Because of the low number of Spatial Analyst licenses, OpenLM will only keep one floating license free for new users. This is because when two licenses are in use the usage rate is only 66% (less than 80%). Only when the third floating license is consumed the usage rate will be 100% and OpenLM will try to release one license for new users.

As shown above, the threshold mechanism works well for both high and low numbers of ESRI ArcGIS concurrent licenses.

Is there any benefit in applying different timeout values for different features?

We will try to address this issue by an example. Let us assume we have two FLEXlm features with different groups of users for each group: editing users that use ESRI ArcInfo and viewers the use ESRI ArcView.

Feature Licenses Users
ArcView         10        40
ArcInfo          10        20

With a threshold of 80% OpenLM will try to keep two (2) free licenses for each FLEXlm feature (ArcView and ArcInfo). Since there are less users that are sharing the ArcInfo FLEXlm feature (10 licenses for 20 users), there are more chances that less then 8 licenses will be concurrently in use. When the usage is bellow the set threshold, no sessions will be closed by OpenLM and by that, we actually extend the maximum idle time parameter.

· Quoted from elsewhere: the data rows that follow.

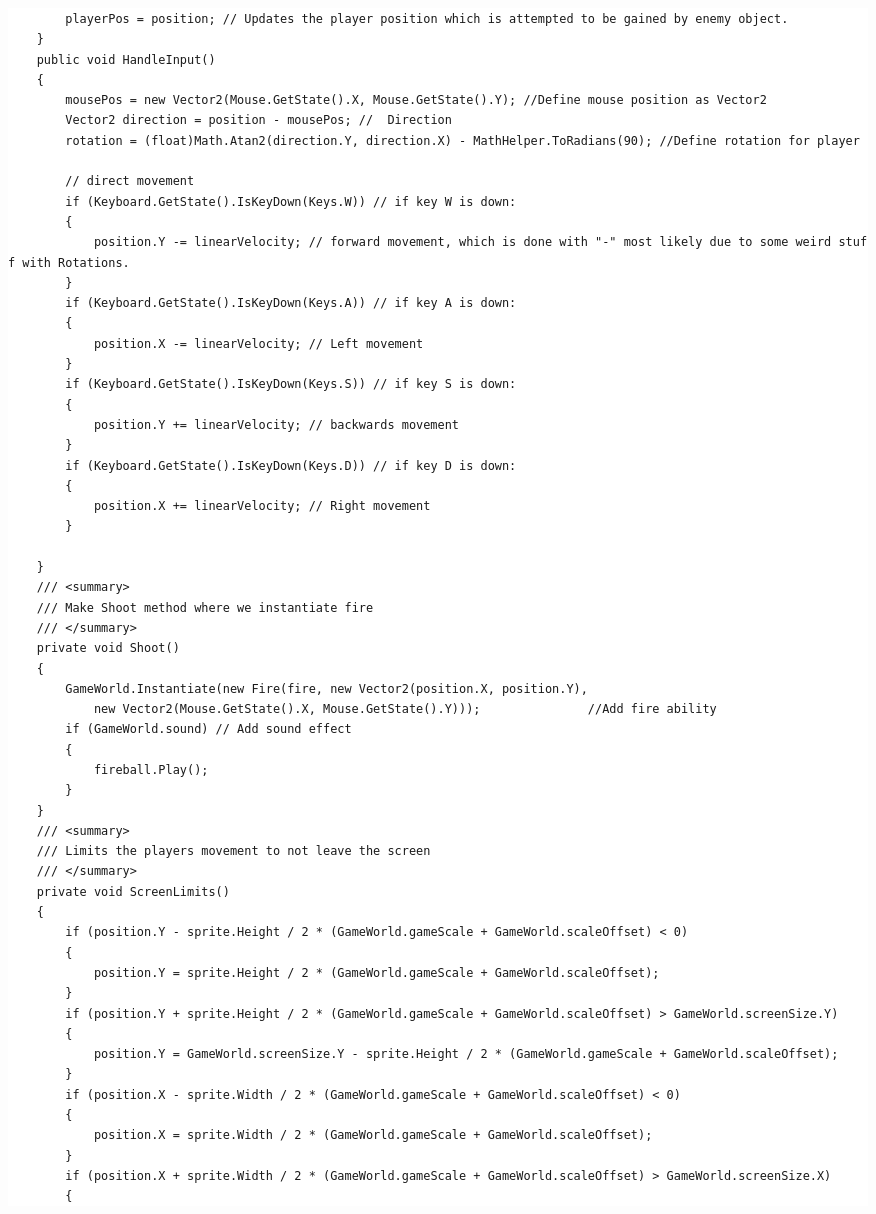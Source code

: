             playerPos = position; // Updates the player position which is attempted to be gained by enemy object.
        }
        public void HandleInput()
        {
            mousePos = new Vector2(Mouse.GetState().X, Mouse.GetState().Y); //Define mouse position as Vector2
            Vector2 direction = position - mousePos; //  Direction 
            rotation = (float)Math.Atan2(direction.Y, direction.X) - MathHelper.ToRadians(90); //Define rotation for player

            // direct movement
            if (Keyboard.GetState().IsKeyDown(Keys.W)) // if key W is down:
            {
                position.Y -= linearVelocity; // forward movement, which is done with "-" most likely due to some weird stuff with Rotations.
            }
            if (Keyboard.GetState().IsKeyDown(Keys.A)) // if key A is down:
            {
                position.X -= linearVelocity; // Left movement
            }
            if (Keyboard.GetState().IsKeyDown(Keys.S)) // if key S is down:
            {
                position.Y += linearVelocity; // backwards movement
            }
            if (Keyboard.GetState().IsKeyDown(Keys.D)) // if key D is down:
            {
                position.X += linearVelocity; // Right movement
            }

        }
        /// <summary>
        /// Make Shoot method where we instantiate fire
        /// </summary>
        private void Shoot()
        {
            GameWorld.Instantiate(new Fire(fire, new Vector2(position.X, position.Y),
                new Vector2(Mouse.GetState().X, Mouse.GetState().Y)));               //Add fire ability
            if (GameWorld.sound) // Add sound effect
            {
                fireball.Play();
            }
        }
        /// <summary>
        /// Limits the players movement to not leave the screen
        /// </summary>
        private void ScreenLimits()
        {
            if (position.Y - sprite.Height / 2 * (GameWorld.gameScale + GameWorld.scaleOffset) < 0)
            {
                position.Y = sprite.Height / 2 * (GameWorld.gameScale + GameWorld.scaleOffset);
            }
            if (position.Y + sprite.Height / 2 * (GameWorld.gameScale + GameWorld.scaleOffset) > GameWorld.screenSize.Y)
            {
                position.Y = GameWorld.screenSize.Y - sprite.Height / 2 * (GameWorld.gameScale + GameWorld.scaleOffset);
            }
            if (position.X - sprite.Width / 2 * (GameWorld.gameScale + GameWorld.scaleOffset) < 0)
            {
                position.X = sprite.Width / 2 * (GameWorld.gameScale + GameWorld.scaleOffset);
            }
            if (position.X + sprite.Width / 2 * (GameWorld.gameScale + GameWorld.scaleOffset) > GameWorld.screenSize.X)
            {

If the usage rate of the FLEXlm ArcInfo feature is higher then the set threshold, 80%, a higher time out will not allow OpenLM to release idle licenses. The result is that we allowed idle users to hold licenses that are required by other users, and by that, avoided them from doing their work.

The conclusion is that timeout should be kept minimal and uniform to all features and user groups.

Summary

The timeout mechanism provided by OpenLM for ESRI ArcGIS is based on two parameters, “maximum idle time” and threshold. The combination of these two parameters provides a good solution for floating licenses (FLEXlm features) with both high and small number of licenses. The timeout value should be kept minimal (15-20 minutes) for all FLEXlm features and user groups.